* **Exercise directions**:
Scan the records that follow, and whenever a line has the word "tust", copy it.

(Items from a data source)
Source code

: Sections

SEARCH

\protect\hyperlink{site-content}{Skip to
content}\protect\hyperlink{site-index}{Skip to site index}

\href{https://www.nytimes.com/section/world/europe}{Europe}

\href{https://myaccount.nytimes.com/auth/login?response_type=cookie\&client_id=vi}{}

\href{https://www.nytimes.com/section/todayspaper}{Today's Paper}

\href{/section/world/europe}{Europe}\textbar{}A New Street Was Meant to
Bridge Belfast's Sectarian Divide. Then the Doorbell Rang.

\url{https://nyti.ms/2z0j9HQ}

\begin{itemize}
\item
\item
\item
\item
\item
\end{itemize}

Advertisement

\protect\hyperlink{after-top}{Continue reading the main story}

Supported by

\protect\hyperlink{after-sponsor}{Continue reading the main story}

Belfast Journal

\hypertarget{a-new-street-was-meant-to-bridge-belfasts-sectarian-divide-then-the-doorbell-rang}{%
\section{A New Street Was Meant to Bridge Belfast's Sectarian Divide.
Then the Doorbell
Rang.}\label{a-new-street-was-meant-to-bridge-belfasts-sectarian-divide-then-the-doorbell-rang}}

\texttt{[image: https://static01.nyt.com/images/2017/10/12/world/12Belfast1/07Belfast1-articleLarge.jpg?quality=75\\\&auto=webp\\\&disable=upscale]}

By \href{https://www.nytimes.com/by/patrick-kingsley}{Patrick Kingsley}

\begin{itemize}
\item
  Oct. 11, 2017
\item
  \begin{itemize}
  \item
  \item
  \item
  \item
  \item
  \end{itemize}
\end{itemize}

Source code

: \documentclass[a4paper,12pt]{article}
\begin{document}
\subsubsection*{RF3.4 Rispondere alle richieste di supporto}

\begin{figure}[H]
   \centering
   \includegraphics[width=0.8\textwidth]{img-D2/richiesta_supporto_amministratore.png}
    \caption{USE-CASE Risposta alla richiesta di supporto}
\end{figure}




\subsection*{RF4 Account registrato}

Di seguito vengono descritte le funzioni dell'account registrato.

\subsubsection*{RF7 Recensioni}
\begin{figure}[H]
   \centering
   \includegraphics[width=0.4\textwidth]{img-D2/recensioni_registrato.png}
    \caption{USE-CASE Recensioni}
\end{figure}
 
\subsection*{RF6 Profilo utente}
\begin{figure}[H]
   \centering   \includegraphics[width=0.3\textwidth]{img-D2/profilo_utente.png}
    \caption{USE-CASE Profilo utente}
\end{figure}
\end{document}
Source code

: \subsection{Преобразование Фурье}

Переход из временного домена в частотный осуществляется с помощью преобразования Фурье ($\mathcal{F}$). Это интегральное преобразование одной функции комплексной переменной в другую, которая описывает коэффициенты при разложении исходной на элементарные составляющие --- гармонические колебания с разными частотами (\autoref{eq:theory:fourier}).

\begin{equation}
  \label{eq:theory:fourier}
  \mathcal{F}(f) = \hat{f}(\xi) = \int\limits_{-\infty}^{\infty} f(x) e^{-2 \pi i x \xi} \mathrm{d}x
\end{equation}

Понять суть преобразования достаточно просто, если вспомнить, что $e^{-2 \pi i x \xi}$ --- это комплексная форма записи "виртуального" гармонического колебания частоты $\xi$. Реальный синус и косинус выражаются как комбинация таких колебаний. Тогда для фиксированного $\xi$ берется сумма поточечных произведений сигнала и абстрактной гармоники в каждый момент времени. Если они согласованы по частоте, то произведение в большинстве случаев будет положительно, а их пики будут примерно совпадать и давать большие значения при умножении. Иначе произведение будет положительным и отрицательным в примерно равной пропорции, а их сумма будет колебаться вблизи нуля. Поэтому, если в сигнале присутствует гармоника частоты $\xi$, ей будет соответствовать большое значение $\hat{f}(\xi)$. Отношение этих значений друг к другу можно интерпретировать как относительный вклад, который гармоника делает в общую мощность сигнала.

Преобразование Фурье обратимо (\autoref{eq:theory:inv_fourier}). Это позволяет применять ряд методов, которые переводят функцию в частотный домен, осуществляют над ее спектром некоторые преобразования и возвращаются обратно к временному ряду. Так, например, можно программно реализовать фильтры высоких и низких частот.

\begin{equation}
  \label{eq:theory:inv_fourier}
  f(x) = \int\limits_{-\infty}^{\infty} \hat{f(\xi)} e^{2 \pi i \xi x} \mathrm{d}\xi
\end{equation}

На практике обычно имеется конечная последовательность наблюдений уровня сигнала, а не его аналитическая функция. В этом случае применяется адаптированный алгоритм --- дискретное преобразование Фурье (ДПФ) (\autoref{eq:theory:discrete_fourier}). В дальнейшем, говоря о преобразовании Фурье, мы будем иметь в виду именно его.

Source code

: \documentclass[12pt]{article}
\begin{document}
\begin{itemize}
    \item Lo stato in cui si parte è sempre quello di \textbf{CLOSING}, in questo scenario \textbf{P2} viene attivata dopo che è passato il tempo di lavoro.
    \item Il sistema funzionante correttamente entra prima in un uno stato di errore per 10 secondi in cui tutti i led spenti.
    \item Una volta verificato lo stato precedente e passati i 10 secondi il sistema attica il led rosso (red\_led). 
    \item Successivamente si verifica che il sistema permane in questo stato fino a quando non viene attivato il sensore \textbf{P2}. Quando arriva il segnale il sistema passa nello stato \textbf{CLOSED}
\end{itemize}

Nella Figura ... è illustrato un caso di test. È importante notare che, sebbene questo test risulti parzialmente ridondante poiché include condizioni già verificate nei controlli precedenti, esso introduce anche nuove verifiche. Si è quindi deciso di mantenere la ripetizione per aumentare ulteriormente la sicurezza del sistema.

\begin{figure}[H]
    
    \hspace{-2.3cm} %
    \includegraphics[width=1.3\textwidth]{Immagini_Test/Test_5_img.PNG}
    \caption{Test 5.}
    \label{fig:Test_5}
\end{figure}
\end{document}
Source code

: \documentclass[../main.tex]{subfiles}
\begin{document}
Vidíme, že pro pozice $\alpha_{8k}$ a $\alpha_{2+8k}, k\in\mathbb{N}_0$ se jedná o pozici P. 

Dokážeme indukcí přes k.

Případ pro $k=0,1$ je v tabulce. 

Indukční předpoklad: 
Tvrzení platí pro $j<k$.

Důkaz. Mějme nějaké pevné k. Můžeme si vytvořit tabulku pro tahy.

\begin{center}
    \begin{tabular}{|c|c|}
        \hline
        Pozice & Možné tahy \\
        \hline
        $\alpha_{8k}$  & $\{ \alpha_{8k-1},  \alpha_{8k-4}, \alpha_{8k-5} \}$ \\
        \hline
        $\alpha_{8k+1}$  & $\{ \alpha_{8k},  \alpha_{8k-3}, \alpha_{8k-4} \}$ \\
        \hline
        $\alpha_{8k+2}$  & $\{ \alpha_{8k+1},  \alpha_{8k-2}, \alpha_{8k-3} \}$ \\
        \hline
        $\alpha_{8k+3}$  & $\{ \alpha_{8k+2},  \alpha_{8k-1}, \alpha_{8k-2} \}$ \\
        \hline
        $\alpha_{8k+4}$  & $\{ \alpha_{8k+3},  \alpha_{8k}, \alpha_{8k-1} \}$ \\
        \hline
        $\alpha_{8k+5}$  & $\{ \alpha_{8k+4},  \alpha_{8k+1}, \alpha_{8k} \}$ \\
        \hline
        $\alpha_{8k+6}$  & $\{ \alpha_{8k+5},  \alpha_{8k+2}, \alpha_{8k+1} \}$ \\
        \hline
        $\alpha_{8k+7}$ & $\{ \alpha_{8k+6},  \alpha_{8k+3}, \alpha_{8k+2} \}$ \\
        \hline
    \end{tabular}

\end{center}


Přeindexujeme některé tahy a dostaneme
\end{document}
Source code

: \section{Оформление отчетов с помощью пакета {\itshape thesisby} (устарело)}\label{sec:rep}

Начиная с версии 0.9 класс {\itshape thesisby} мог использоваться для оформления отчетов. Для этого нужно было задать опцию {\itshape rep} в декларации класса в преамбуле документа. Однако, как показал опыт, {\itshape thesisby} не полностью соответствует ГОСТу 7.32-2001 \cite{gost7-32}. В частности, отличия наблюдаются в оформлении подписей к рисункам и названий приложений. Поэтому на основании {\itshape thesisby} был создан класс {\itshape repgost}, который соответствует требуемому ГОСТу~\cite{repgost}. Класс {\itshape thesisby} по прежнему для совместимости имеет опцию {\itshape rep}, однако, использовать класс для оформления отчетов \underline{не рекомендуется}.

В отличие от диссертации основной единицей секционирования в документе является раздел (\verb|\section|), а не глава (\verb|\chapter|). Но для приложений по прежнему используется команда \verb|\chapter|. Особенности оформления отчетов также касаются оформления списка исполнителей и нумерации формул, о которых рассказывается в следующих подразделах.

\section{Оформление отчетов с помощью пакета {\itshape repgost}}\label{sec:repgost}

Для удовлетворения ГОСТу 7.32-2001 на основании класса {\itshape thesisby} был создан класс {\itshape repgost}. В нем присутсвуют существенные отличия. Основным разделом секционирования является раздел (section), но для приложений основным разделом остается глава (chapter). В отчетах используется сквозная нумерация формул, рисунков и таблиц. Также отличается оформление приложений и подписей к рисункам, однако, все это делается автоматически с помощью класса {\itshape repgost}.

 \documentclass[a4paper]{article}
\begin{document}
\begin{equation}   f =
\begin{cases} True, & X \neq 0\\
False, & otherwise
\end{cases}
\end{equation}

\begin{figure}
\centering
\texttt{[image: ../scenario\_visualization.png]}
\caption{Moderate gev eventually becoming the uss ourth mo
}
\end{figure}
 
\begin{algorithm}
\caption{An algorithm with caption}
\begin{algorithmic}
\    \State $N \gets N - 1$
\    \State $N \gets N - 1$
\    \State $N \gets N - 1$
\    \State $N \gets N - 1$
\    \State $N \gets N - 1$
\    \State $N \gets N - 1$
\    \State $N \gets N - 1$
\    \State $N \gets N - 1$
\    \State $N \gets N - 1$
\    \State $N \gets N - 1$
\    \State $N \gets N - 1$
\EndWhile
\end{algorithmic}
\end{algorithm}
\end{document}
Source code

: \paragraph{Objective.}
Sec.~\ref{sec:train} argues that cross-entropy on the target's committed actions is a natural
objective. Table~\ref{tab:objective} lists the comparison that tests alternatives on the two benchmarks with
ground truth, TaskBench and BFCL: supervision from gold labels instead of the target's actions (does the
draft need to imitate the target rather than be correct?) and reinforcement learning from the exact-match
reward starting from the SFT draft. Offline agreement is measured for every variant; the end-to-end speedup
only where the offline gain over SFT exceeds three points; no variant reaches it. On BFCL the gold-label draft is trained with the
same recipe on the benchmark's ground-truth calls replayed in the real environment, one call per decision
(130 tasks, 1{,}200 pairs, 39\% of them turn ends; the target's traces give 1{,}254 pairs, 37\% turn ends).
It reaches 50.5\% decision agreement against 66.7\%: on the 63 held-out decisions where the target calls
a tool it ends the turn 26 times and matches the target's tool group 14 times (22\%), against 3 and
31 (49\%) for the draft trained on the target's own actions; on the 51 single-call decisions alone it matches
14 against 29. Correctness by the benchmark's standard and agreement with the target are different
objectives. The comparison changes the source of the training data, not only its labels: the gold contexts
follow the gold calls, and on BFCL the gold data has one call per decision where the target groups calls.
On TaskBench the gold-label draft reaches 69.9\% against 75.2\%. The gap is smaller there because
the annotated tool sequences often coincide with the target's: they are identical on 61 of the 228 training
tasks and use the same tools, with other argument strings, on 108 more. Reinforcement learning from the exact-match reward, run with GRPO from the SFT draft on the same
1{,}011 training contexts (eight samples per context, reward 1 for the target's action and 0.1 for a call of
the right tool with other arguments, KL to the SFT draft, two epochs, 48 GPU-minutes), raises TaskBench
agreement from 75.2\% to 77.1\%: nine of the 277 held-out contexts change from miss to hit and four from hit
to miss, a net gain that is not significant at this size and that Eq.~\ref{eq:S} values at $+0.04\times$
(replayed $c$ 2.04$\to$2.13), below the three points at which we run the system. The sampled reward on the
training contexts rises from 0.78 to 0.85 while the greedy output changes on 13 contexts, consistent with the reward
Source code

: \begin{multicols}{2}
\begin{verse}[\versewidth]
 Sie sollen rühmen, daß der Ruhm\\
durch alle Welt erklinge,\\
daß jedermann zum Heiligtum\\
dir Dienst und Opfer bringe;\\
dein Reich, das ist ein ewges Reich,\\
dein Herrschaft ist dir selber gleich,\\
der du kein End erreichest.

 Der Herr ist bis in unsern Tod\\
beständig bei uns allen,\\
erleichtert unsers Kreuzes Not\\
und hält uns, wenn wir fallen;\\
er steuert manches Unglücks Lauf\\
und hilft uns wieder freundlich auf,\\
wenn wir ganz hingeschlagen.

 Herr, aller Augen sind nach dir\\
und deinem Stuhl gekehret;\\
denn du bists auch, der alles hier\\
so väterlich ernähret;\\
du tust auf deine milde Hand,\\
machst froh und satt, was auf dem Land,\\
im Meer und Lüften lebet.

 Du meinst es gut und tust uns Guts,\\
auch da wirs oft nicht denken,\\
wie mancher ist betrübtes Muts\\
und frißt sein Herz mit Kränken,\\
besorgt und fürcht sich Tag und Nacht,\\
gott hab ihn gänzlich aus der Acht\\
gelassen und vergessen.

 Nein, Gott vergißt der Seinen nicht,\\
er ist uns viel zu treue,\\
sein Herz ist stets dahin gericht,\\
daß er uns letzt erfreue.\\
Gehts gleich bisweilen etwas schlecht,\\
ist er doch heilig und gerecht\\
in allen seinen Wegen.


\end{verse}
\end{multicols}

* **Answer**:
du tust auf deine milde Hand,\\
 Du meinst es gut und tust uns Guts,\\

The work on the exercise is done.